• _TASK OBJECTIVE_:
Pick every line with "configjson" from the material below.

• _SOURCE MATERIAL_:
____
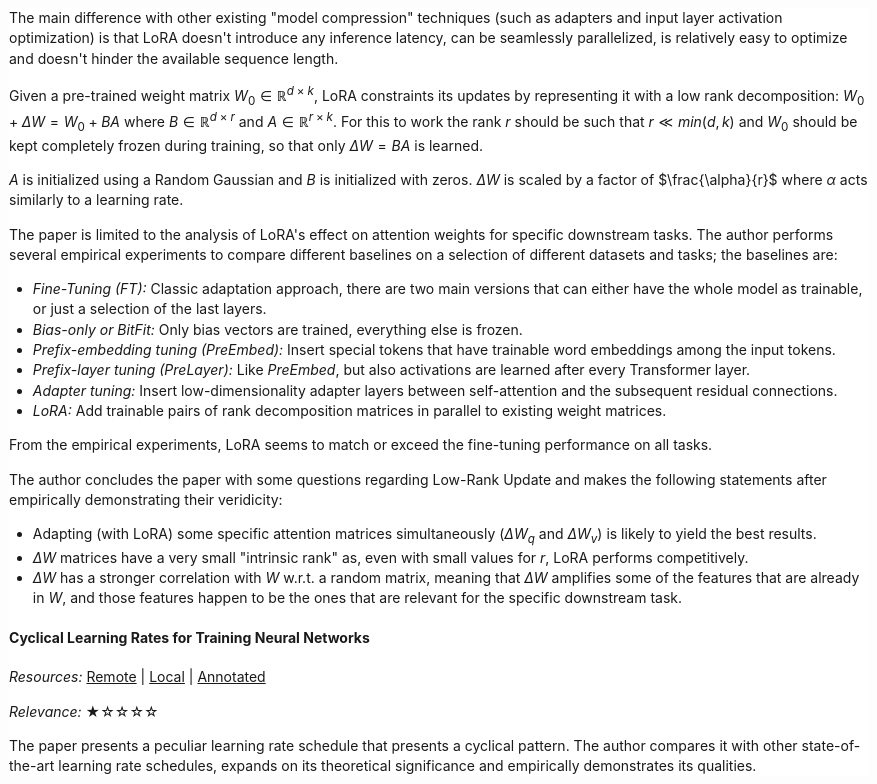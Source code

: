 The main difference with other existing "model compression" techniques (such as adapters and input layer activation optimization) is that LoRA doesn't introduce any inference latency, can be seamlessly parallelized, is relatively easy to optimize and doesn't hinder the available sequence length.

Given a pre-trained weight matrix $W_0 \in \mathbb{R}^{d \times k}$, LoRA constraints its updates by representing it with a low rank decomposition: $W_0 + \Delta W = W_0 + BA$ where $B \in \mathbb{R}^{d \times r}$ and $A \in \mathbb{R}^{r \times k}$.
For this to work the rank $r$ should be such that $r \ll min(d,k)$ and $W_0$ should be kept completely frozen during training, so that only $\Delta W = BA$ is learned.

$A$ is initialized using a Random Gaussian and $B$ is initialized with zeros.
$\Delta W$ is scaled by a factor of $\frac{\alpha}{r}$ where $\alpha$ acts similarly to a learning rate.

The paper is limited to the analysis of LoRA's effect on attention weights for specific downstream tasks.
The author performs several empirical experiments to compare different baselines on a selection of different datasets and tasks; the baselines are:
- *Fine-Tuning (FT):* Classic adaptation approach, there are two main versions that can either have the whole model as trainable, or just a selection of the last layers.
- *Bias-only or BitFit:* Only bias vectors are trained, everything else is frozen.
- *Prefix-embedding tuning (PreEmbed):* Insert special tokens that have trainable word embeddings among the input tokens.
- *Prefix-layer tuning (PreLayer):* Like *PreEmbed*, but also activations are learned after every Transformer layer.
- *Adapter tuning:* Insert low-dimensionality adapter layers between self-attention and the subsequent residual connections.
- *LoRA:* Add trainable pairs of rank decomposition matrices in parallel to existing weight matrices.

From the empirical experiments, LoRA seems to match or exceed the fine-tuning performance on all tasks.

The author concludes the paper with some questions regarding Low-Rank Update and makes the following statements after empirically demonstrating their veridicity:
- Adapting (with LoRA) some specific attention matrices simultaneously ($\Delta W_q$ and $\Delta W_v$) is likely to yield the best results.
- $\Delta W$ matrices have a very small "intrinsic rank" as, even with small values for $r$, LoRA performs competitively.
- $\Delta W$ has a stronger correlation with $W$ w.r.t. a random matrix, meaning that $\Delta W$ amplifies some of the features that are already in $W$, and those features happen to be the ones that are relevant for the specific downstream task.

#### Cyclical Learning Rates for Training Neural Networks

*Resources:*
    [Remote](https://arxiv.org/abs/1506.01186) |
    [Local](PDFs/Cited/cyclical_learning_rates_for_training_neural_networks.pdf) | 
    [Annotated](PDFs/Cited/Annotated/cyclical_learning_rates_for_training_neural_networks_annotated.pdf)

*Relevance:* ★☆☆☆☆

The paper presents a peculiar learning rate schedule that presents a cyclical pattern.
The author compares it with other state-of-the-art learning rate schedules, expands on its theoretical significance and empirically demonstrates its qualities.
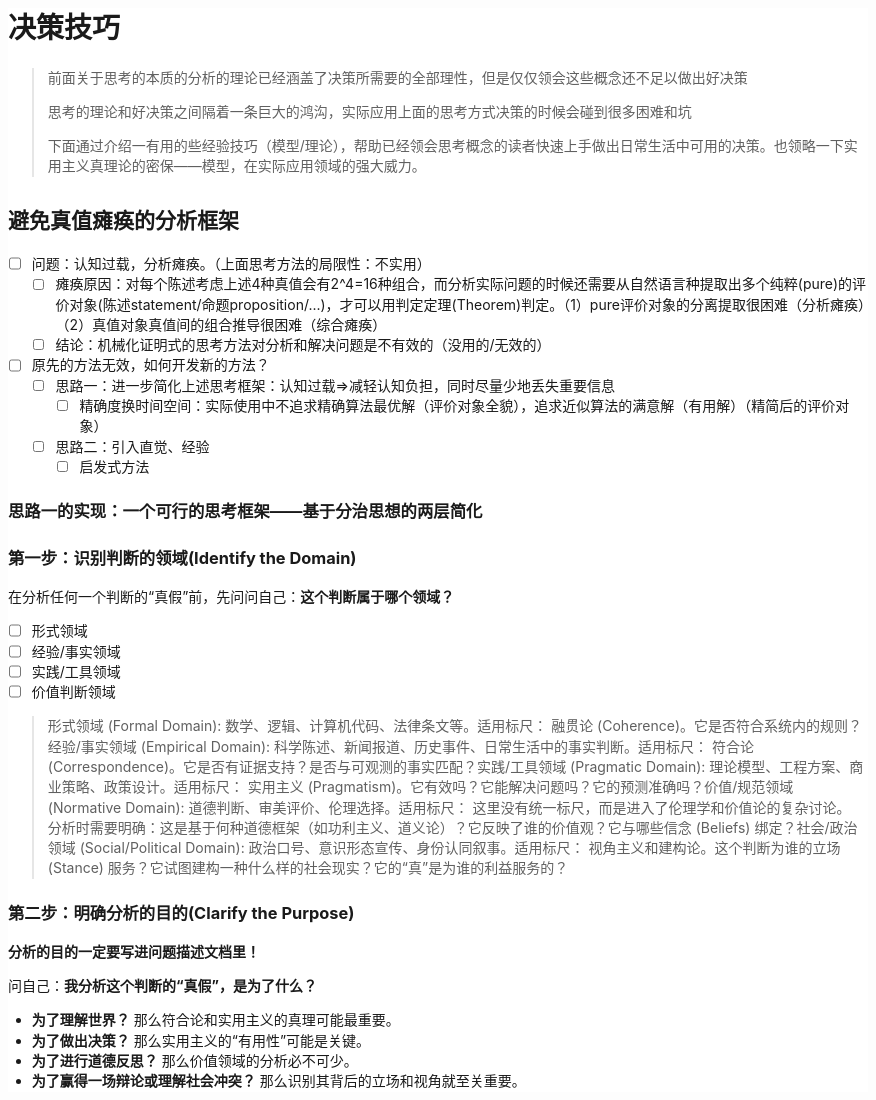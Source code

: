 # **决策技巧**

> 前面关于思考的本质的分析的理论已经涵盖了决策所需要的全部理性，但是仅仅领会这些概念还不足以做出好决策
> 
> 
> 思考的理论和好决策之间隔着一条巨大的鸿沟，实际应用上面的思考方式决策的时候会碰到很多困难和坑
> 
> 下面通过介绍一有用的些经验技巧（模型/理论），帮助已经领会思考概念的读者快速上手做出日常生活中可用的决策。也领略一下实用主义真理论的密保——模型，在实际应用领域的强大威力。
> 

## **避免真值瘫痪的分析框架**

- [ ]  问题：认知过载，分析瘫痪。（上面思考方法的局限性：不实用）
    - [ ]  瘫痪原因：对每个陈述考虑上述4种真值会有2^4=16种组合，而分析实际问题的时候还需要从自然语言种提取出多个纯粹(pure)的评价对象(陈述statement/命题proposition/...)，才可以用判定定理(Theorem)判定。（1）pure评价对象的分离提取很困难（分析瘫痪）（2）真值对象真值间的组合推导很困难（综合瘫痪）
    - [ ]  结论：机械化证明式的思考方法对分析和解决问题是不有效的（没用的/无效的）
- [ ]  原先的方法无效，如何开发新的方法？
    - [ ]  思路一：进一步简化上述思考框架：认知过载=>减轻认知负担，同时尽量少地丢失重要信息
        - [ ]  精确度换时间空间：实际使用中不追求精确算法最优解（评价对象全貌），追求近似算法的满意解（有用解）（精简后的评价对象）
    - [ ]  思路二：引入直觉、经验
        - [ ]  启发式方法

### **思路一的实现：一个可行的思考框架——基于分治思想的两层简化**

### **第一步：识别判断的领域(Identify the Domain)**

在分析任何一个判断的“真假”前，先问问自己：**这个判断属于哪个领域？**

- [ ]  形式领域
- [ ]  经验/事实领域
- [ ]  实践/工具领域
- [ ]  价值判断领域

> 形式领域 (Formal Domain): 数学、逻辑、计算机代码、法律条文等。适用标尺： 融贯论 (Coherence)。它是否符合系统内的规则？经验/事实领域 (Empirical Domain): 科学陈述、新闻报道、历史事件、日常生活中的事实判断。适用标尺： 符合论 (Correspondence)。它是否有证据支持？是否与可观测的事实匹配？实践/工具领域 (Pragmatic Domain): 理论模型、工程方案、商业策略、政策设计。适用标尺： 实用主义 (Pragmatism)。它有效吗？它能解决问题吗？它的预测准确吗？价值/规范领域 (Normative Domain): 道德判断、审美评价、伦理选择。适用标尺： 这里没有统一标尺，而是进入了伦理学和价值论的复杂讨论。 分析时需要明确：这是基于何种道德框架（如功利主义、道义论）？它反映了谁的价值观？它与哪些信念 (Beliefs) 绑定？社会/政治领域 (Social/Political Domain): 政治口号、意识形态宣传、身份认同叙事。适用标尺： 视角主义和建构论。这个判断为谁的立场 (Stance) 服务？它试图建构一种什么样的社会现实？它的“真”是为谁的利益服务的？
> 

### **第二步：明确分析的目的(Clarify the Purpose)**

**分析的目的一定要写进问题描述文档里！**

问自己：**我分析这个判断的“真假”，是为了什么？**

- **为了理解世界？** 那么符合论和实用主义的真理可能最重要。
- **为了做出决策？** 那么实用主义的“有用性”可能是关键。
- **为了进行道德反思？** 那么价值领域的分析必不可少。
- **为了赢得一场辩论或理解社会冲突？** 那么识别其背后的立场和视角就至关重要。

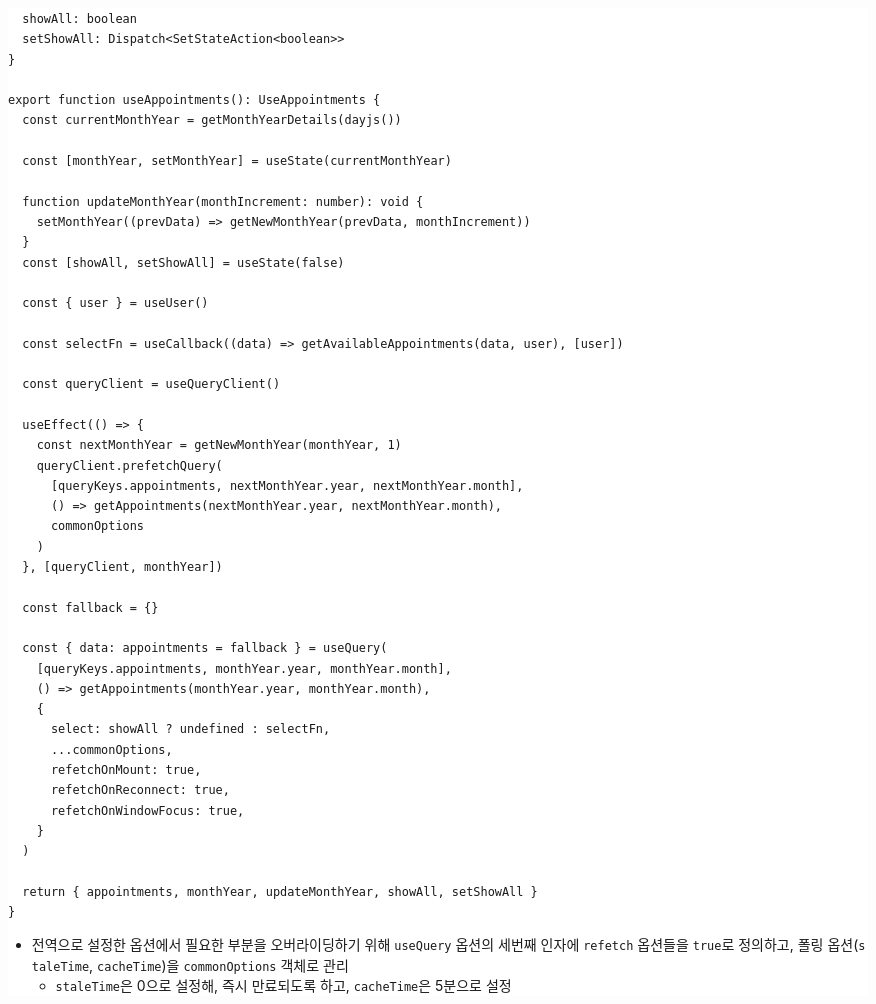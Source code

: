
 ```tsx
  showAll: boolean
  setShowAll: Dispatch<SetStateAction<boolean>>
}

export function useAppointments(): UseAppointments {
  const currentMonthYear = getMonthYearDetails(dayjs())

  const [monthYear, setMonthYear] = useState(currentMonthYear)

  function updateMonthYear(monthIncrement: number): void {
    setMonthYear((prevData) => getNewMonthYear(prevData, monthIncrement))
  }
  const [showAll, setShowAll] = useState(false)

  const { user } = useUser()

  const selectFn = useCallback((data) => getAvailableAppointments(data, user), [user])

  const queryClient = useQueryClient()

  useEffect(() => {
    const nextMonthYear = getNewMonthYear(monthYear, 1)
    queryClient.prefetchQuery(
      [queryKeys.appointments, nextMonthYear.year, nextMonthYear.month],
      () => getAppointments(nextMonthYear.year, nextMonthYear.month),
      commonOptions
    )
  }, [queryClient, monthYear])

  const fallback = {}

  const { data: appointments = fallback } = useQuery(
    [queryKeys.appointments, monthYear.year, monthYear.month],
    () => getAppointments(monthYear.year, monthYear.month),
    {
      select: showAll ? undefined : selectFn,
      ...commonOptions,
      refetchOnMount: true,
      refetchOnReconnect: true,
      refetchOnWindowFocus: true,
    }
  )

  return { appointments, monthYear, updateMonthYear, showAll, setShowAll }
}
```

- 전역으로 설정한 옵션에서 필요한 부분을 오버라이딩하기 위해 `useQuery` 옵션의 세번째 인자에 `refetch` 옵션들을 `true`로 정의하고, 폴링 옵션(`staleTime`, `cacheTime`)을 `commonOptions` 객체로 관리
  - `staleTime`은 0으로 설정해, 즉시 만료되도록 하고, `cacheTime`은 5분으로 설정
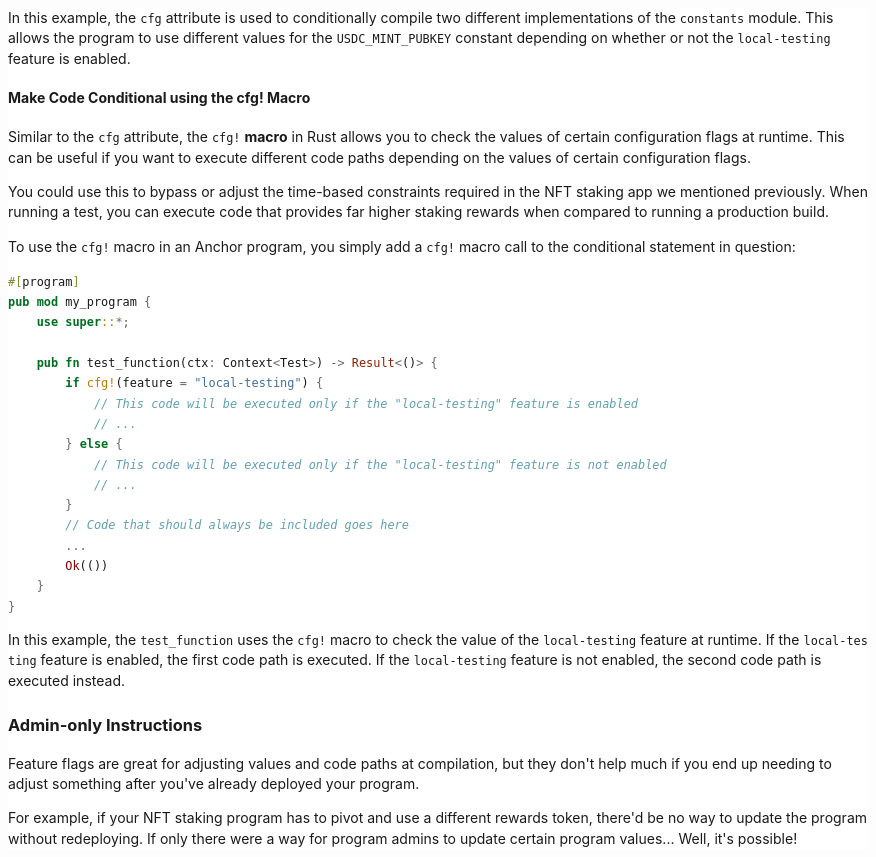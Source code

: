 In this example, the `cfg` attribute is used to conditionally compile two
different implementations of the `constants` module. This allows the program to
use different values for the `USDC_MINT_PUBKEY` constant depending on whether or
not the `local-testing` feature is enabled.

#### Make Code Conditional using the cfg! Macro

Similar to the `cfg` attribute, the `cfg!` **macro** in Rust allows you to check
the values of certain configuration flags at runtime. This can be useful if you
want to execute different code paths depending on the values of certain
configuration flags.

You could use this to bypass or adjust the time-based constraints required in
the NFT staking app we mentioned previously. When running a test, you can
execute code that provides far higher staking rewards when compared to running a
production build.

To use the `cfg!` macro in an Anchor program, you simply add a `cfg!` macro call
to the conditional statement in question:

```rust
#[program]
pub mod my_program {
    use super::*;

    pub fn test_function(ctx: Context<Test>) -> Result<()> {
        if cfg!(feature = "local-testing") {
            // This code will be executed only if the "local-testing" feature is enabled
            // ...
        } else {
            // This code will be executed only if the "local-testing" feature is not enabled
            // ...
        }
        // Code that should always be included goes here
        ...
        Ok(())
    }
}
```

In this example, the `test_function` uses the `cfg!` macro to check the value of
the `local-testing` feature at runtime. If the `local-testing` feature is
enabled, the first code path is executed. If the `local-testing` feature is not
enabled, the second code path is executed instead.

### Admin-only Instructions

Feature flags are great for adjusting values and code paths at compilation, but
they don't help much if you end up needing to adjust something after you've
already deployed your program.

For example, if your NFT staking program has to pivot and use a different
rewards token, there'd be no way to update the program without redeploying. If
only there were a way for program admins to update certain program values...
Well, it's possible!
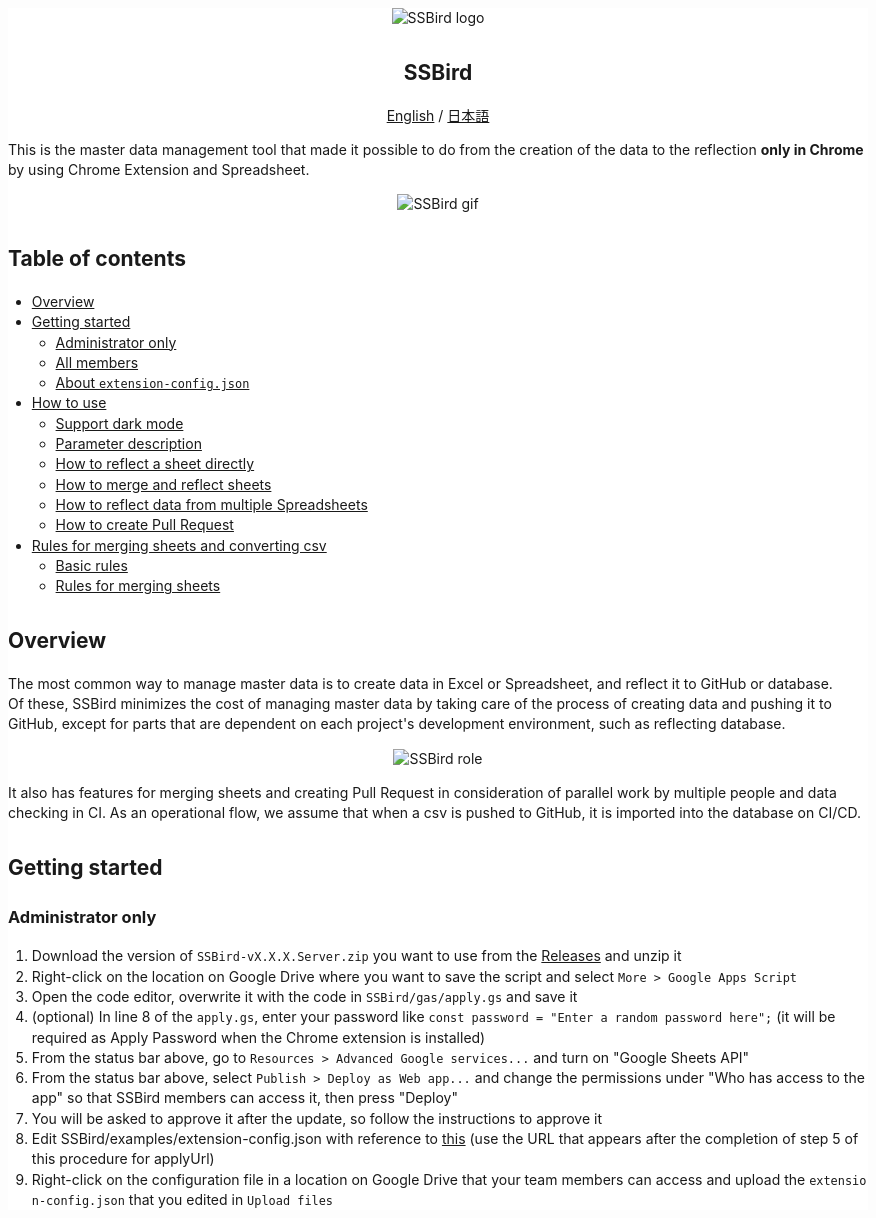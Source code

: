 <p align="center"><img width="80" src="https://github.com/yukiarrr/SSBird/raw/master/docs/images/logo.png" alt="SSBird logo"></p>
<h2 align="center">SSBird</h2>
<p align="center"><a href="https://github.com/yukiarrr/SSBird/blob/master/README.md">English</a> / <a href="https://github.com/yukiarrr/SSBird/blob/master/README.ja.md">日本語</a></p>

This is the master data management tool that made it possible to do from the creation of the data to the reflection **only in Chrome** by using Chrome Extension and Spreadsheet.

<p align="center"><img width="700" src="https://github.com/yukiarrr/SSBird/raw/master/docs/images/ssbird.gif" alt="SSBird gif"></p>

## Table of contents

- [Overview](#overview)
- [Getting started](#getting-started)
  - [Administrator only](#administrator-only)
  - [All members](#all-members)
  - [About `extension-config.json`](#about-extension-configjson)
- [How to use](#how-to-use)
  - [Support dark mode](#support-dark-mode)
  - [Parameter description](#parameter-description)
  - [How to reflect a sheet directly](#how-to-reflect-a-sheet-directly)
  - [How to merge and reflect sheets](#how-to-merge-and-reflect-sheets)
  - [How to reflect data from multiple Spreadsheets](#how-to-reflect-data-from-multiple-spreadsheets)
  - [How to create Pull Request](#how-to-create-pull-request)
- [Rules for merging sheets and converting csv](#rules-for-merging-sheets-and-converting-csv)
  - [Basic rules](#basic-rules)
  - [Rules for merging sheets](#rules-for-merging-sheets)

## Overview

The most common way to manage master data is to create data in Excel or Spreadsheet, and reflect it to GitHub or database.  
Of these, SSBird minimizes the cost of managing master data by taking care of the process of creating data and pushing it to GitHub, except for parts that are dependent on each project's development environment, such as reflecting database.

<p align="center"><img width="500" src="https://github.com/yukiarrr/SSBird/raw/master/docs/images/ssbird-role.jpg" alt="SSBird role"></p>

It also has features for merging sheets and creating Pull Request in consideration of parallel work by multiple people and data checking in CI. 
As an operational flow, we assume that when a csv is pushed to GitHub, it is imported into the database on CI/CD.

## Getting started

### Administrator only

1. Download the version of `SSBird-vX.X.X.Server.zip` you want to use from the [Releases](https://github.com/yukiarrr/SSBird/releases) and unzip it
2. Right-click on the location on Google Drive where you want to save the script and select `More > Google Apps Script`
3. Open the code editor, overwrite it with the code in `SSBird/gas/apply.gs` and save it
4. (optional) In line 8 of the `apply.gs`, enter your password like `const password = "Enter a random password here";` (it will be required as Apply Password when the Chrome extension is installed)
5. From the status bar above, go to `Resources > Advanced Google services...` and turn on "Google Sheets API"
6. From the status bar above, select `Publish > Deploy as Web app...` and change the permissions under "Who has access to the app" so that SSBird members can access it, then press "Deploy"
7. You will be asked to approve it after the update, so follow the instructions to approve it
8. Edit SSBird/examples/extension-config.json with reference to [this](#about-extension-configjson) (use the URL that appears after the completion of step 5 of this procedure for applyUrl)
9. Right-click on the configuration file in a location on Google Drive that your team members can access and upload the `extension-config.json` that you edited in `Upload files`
____
• _SOLUTION BELOW_:
  - [About `extension-config.json`](#about-extension-configjson)
8. Edit SSBird/examples/extension-config.json with reference to [this](#about-extension-configjson) (use the URL that appears after the completion of step 5 of this procedure for applyUrl)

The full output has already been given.